The patches did not drive science development as we had already selected candidates for optimized portable FFTs at that point.

Matt Lebofsky - 1999.12.22 in s.a.s., wanted an open socks4 proxy:

Pretty much the main bottleneck holding up completion of testing SETI@home version 2.0 is having free access to an open socks4 proxy.

Eric J. Korpela - 1999.12.23 in a.s.s., talking about the development of the 2.0 client:

[ >8 ] the SOCKS support, that was others. I did get diverted to anti-hacking code, especially on the server side, since I'm the defacto Informix DBA. The FFT algoritm selection was a group effort and not all that difficult. We looked at what had been submitted to us (which didn't include Olli's stuff as we were unaware of him at the time) got rid of anything that wasn't portable, tested the rest and made a decision, all the time wishing we could use FFTW. It wasn't until a couple weeks ago that the authors of FFTW convinced MIT to give us permission to use FFTW, (I don't know if we've recieved written permission yet).

I'm one of three people involved in real time operations.
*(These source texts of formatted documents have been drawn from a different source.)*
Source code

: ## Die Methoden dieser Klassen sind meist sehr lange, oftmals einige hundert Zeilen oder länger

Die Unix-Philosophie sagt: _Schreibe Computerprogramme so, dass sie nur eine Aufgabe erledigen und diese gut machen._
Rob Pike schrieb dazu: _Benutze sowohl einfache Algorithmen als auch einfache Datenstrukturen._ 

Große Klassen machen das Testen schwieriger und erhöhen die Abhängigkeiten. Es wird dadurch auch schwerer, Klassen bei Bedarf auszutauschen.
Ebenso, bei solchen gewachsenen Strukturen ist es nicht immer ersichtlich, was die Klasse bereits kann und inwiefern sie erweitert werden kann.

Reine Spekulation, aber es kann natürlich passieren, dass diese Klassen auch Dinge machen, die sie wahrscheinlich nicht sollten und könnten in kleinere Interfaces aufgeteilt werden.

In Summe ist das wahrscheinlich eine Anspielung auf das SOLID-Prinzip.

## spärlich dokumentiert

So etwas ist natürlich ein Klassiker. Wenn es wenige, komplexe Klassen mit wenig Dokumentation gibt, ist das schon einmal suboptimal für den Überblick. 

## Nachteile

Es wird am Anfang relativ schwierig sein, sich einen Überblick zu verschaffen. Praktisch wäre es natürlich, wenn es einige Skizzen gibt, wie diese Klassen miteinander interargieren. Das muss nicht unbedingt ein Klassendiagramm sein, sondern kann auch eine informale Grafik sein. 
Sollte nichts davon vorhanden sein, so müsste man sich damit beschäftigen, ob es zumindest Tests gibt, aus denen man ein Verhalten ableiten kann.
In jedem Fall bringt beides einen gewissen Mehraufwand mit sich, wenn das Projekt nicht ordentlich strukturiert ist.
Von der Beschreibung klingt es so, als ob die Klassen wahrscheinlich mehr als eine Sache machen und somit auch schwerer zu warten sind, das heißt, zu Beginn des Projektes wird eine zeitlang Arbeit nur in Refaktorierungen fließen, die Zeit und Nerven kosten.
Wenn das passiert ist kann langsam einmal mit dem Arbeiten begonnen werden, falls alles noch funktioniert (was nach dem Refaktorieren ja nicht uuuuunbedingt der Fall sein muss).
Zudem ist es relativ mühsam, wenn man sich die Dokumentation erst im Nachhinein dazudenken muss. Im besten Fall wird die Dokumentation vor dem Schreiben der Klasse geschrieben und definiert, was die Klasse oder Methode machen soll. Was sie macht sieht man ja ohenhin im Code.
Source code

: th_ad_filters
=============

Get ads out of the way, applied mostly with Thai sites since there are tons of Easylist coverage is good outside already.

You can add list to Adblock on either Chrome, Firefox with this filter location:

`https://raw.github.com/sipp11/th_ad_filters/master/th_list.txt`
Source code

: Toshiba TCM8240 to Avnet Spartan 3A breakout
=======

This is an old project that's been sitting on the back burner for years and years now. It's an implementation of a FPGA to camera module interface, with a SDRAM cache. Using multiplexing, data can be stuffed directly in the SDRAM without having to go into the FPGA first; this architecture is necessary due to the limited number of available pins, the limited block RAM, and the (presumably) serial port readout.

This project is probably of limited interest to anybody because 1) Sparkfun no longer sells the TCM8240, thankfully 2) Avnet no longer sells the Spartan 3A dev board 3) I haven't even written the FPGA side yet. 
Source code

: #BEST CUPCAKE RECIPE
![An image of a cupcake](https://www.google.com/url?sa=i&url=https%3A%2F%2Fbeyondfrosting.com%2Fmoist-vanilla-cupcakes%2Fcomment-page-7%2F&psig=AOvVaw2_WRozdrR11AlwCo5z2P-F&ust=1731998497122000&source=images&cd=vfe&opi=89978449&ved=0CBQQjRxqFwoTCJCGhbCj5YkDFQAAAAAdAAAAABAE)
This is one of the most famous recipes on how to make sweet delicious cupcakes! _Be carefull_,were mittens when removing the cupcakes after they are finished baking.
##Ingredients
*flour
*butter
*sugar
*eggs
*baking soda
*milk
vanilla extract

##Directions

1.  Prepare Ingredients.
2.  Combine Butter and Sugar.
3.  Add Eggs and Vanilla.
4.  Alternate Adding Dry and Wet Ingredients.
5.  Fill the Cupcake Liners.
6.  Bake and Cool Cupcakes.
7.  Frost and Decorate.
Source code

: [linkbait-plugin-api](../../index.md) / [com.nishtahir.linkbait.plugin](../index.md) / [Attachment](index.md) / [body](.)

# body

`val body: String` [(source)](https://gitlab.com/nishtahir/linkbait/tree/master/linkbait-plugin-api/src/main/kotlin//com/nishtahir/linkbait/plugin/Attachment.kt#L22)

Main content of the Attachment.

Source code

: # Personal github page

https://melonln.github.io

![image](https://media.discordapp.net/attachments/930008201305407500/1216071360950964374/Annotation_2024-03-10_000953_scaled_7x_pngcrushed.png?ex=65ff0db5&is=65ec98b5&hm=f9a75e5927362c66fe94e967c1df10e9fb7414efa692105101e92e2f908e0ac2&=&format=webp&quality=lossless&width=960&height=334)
I do most of the database work tracking down hackers and marking their results as invalid. My position as liason to the newsgroups is unofficial. And, of course, I'm only (in theory) putting in 20 hours a week on SETI@home, and 20 a week on my other research. (Of course it usually turns in to much more than that on either.)

The pulse finding is the bulk of the development. To do the pulse finding with the highest sensitivity possible and covering the full parameter space (frequency, bandwidth, chirp rate, pulse period, pulse duty cycle) available in the data set, a work unit would take about 30 months to complete on a 450 MHz machine. Obviously we're not going to search the entire parameter space available. The idea is make logical choices at paring down the parameter space, setting uniform detection thresholds (false alarm rates) throughout the bulk of search region, etc. There's a lot of math in there, especially in understanding our sensitivity to signals that fall outside of 'deep search' parameter space. Our end goal is to have our new client take about the same total time as the current client does.
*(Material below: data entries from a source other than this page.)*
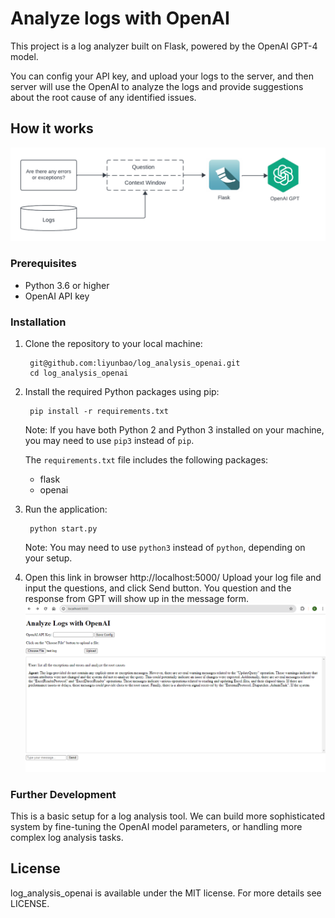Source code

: 
# Analyze logs with OpenAI

This project is a log analyzer built on Flask, powered by the OpenAI GPT-4 model.

You can config your API key, and upload your logs to the server, and then server will use the OpenAI to analyze the logs and provide suggestions about the root cause of any identified issues.

## How it works

![alt text](https://github.com/liyunbao/log_analysis_openai/blob/main/static/img/architecture.png)

### Prerequisites

- Python 3.6 or higher
- OpenAI API key

### Installation

1. Clone the repository to your local machine:
       
        git@github.com:liyunbao/log_analysis_openai.git
        cd log_analysis_openai

2. Install the required Python packages using pip:

        pip install -r requirements.txt

      Note: If you have both Python 2 and Python 3 installed on your machine, you may need to use `pip3` instead of `pip`.

      The `requirements.txt` file includes the following packages:

      - flask
      - openai

3. Run the application:

        python start.py

      Note: You may need to use `python3` instead of `python`, depending on your setup.

4. Open this link in browser http://localhost:5000/
Upload your log file and input the questions, and click Send button. You question and the response from GPT will show up in the message form.
![alt text](https://github.com/liyunbao/log_analysis_openai/blob/main/static/img/tool.png)


### Further Development

This is a basic setup for a log analysis tool. We can build more sophisticated system by fine-tuning the OpenAI model parameters, or handling more complex log analysis tasks.

## License
log_analysis_openai is available under the MIT license. For more details see LICENSE.


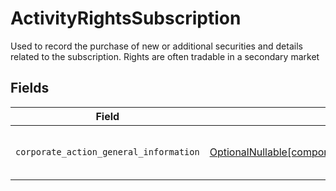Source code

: # ActivityRightsSubscription

Used to record the purchase of new or additional securities and details related to the subscription. Rights are often tradable in a secondary market


## Fields

| Field                                                                                                                                                                              | Type                                                                                                                                                                               | Required                                                                                                                                                                           | Description                                                                                                                                                                        |
| ---------------------------------------------------------------------------------------------------------------------------------------------------------------------------------- | ---------------------------------------------------------------------------------------------------------------------------------------------------------------------------------- | ---------------------------------------------------------------------------------------------------------------------------------------------------------------------------------- | ---------------------------------------------------------------------------------------------------------------------------------------------------------------------------------- |
| `corporate_action_general_information`                                                                                                                                             | [OptionalNullable[components.ActivityRightsSubscriptionCorporateActionGeneralInformation]](../../models/components/activityrightssubscriptioncorporateactiongeneralinformation.md) | :heavy_minus_sign:                                                                                                                                                                 | Common fields for corporate actions                                                                                                                                                |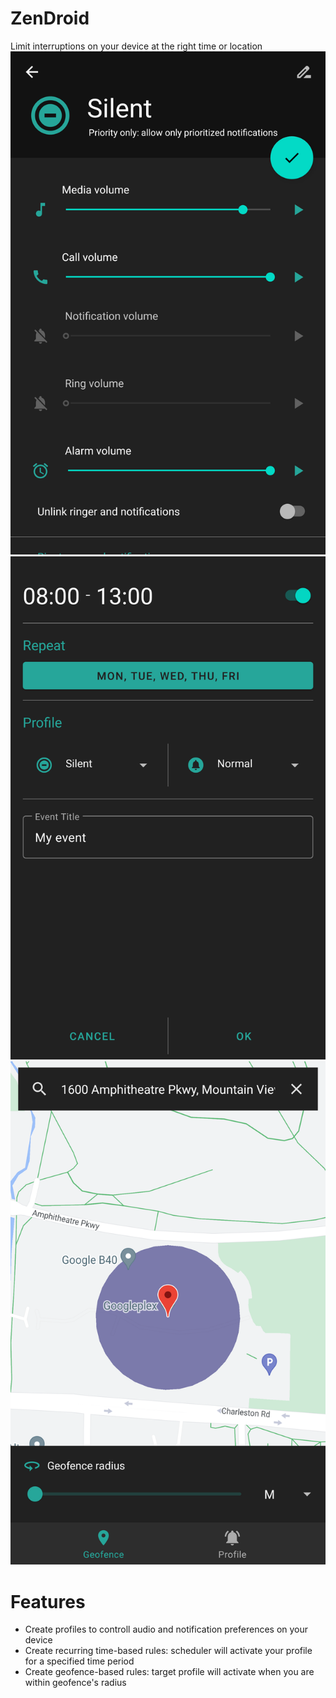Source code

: # ZenDroid
Limit interruptions on your device at the right time or location
![Screenshot](1.png) ![Screenshot](2.png) ![Screenshot](3.png)
# Features
- Create profiles to controll audio and notification preferences on your device
- Create recurring time-based rules: scheduler will activate your profile for a specified time period 
- Create geofence-based rules: target profile will activate when you are within geofence's radius
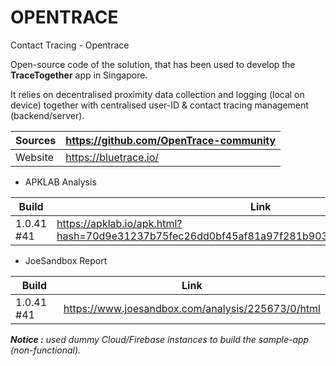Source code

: # OPENTRACE
Contact Tracing - Opentrace

Open-source code of the solution, that has been used to develop the **TraceTogether** app in Singapore.

It relies on decentralised proximity data collection and logging (local on device) together with centralised user-ID & contact tracing management (backend/server).

Sources | https://github.com/OpenTrace-community
--------|---------------------------------------
Website | https://bluetrace.io/

- APKLAB Analysis 

Build | Link
------|-----
1.0.41 #41 | https://apklab.io/apk.html?hash=70d9e31237b75fec26dd0bf45af81a97f281b903378facc054afc01eff6c3a3c

- JoeSandbox Report

Build | Link
------|-----
1.0.41 #41 | https://www.joesandbox.com/analysis/225673/0/html

_**Notice :** used dummy Cloud/Firebase instances to build the sample-app (non-functional)._
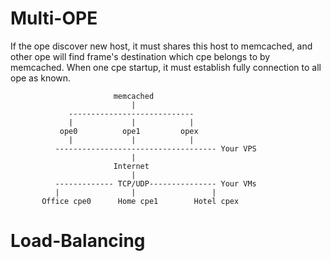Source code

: # Multi-OPE
If the ope discover new host, it must shares this host to memcached, and other ope will find frame's destination which cpe belongs to by memcached. When one cpe startup, it must establish fully connection to all ope as known.
 
                           memcached            
                               |                 
                 ----------------------------  
                 |             |            |    
               ope0          ope1         opex  
                 |             |            |    
              ------------------------------------ Your VPS
                               |
                           Internet
                               |
              ------------- TCP/UDP--------------- Your VMs
              |                |                 |
           Office cpe0      Home cpe1        Hotel cpex


# Load-Balancing
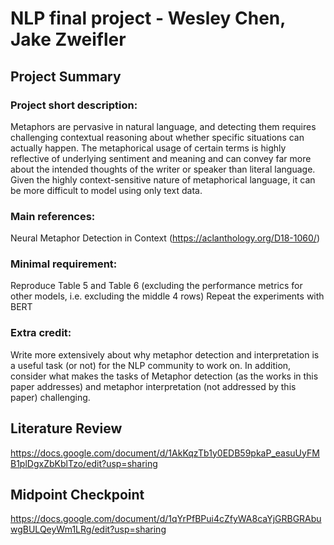 # NLP final project - Wesley Chen, Jake Zweifler

## Project Summary
### Project short description:
Metaphors are pervasive in natural language, and detecting them requires challenging contextual reasoning about whether specific situations can actually happen. The metaphorical usage of certain terms is highly reflective of underlying sentiment and meaning and can convey far more about the intended thoughts of the writer or speaker than literal language. Given the highly context-sensitive nature of metaphorical language, it can be more difficult to model using only text data. 

### Main references:
Neural Metaphor Detection in Context (https://aclanthology.org/D18-1060/)

### Minimal requirement:
Reproduce Table 5 and Table 6 (excluding the performance metrics for other models, i.e. excluding the middle 4 rows)
Repeat the experiments with BERT

### Extra credit:
Write more extensively about why metaphor detection and interpretation is a useful task (or not) for the NLP community to work on. In addition, consider what makes the tasks of Metaphor detection (as the works in this paper addresses) and metaphor interpretation (not addressed by this paper) challenging.

## Literature Review
https://docs.google.com/document/d/1AkKqzTb1y0EDB59pkaP_easuUyFMB1plDgxZbKblTzo/edit?usp=sharing

## Midpoint Checkpoint
https://docs.google.com/document/d/1qYrPfBPui4cZfyWA8caYjGRBGRAbuwgBULQeyWm1LRg/edit?usp=sharing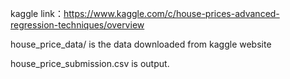 kaggle link：https://www.kaggle.com/c/house-prices-advanced-regression-techniques/overview

house_price_data/ is the data downloaded from kaggle website

house_price_submission.csv is output.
Eric J. Korpela - 1999.12.23 in a.s.s., new in the 2.0 client, a more detailed picture of the gaussian signal:

[ >8 ] the spike and gaussian power meters have been replaced by a 2D graphic, which most of the time is the best gaussian yet found in the work unit. The only time it's not is during the actual curve fitting at which point it plots every gaussian above a certain threshold.
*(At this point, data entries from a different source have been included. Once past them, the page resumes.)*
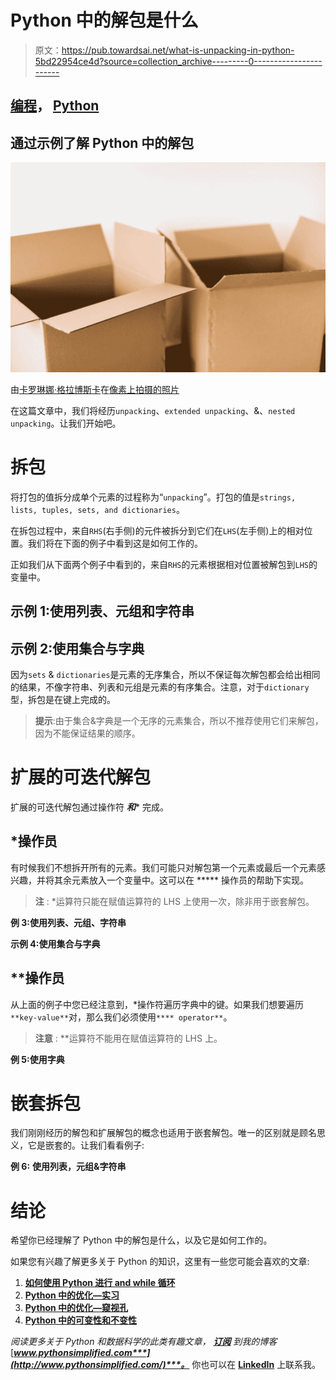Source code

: # Python 中的解包是什么

> 原文：<https://pub.towardsai.net/what-is-unpacking-in-python-5bd22954ce4d?source=collection_archive---------0----------------------->

## [编程](https://towardsai.net/p/category/programming)， [Python](https://towardsai.net/p/category/programming/python)

## 通过示例了解 Python 中的解包

![](img/9d8cce180d06651f6d6f9d8647f00469.png)

由[卡罗琳娜·格拉博斯卡](https://www.pexels.com/@karolina-grabowska)在[像素上拍摄的照片](https://www.pexels.com/photo/cardboard-boxes-on-dark-surface-against-white-wall-4498122/)

在这篇文章中，我们将经历`unpacking`、`extended unpacking`、&、`nested unpacking`。让我们开始吧。

# 拆包

将打包的值拆分成单个元素的过程称为“`unpacking`”。打包的值是`strings, lists, tuples, sets, and dictionaries`。

在拆包过程中，来自`RHS`(右手侧)的元件被拆分到它们在`LHS`(左手侧)上的相对位置。我们将在下面的例子中看到这是如何工作的。

正如我们从下面两个例子中看到的，来自`RHS`的元素根据相对位置被解包到`LHS`的变量中。

## 示例 1:使用列表、元组和字符串

## 示例 2:使用集合与字典

因为`sets` & `dictionaries`是元素的无序集合，所以不保证每次解包都会给出相同的结果，不像字符串、列表和元组是元素的有序集合。注意，对于`dictionary`型，拆包是在键上完成的。

> **提示**:由于集合&字典是一个无序的元素集合，所以不推荐使用它们来解包，因为不能保证结果的顺序。

# 扩展的可迭代解包

扩展的可迭代解包通过操作符 ***和**** 完成。

## *操作员

有时候我们不想拆开所有的元素。我们可能只对解包第一个元素或最后一个元素感兴趣，并将其余元素放入一个变量中。这可以在 ***** 操作员的帮助下实现。

> **注** : *运算符只能在赋值运算符的 LHS 上使用一次，除非用于嵌套解包。

**例 3:使用列表、元组、字符串**

**示例 4:使用集合与字典**

## ****操作员**

从上面的例子中您已经注意到，*操作符遍历字典中的键。如果我们想要遍历`**key-value**`对，那么我们必须使用`**** operator**`。

> **注意** : **运算符不能用在赋值运算符的 LHS 上。

**例 5:使用字典**

# 嵌套拆包

我们刚刚经历的解包和扩展解包的概念也适用于嵌套解包。唯一的区别就是顾名思义，它是嵌套的。让我们看看例子:

**例 6:** **使用列表，元组&字符串**

# 结论

希望你已经理解了 Python 中的解包是什么，以及它是如何工作的。

如果您有兴趣了解更多关于 Python 的知识，这里有一些您可能会喜欢的文章:

1.  [**如何使用 Python 进行 and while 循环**](https://towardsdatascience.com/how-to-use-python-for-and-while-loops-6a6a3325929c)
2.  [**Python 中的优化—实习**](https://towardsdatascience.com/optimization-in-python-interning-805be5e9fd3e)
3.  [**Python 中的优化—窥视孔**](https://towardsdatascience.com/optimization-in-python-peephole-e9dc84cc184d)
4.  [**Python 中的可变性和不变性**](https://towardsdatascience.com/mutability-immutability-in-python-b698bc592cbc)

*阅读更多关于 Python 和数据科学的此类有趣文章，* [***订阅***](https://pythonsimplified.com/) *到我的博客*[***www.pythonsimplified.com***](http://www.pythonsimplified.com/)***。*** 你也可以在 [**LinkedIn**](https://www.linkedin.com/in/chetanambi/) 上联系我。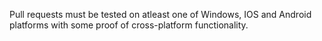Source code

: Pull requests must be tested on atleast one of Windows, IOS and Android platforms with some proof of cross-platform functionality.
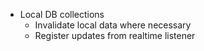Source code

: -   Local DB collections
    -   Invalidate local data where necessary
    -   Register updates from realtime listener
The Christmas present/joke of Eric J. Korpela - 1999.12.24 in a.s.s.:

Eric: [ >8 ] "I put a Christmas present/joke into the slow splitter. Let's see if someone notices before Monday."

One hour after Eric's posting, Ann Hughes was ready to tell everybody what it was. Eric: "Feel free.... The chances of getting one is pretty small."

In the end, at least 12 people in the newsgroups got one.

Matt Lebofsky - 1999.12.27 in s.a.s., about the server outages:

I'm thinking sometime this week I'll write a cron job that generates a 'server status' page every five minutes. And the new client will tell people to refer to the webpage for more info if it seems like a server-down problem.

Eric J. Korpela - 1999.12.29 in a.s.s., about candidate signals & positive results:

[ >8 ] the terminology. At this point none of the candidate signals are what we would call 'positive results.' They are candidate signals that have a lot of processing to go through to reject RFI, etc. At any rate the bulk of the duplicate processing is not to check the candidates, but to verify that we arean't missing candidates. The most likely error and the most likely fraud is a null result, not one containing candiates.

Eric J. Korpela - 1999.12.29 in a.s.s., server status page:

We're in the process of adding a page to the web site. It's currently at http://setiathome.ssl.berkeley.edu/sstatus.html and will eventually be linked into the home page.

Eric J. Korpela - 1999.12.30 in s.a.s., about how many people run the day to day S@h project:

Make that four half time employees.

Eric J. Korpela - 1999.12.30 in a.s.s., dealing with the Y2k rollover:

We're just going to let it ride. We think we're all patched up and ready to go. Barring power outages and network failures downstream from us, we should work continuously.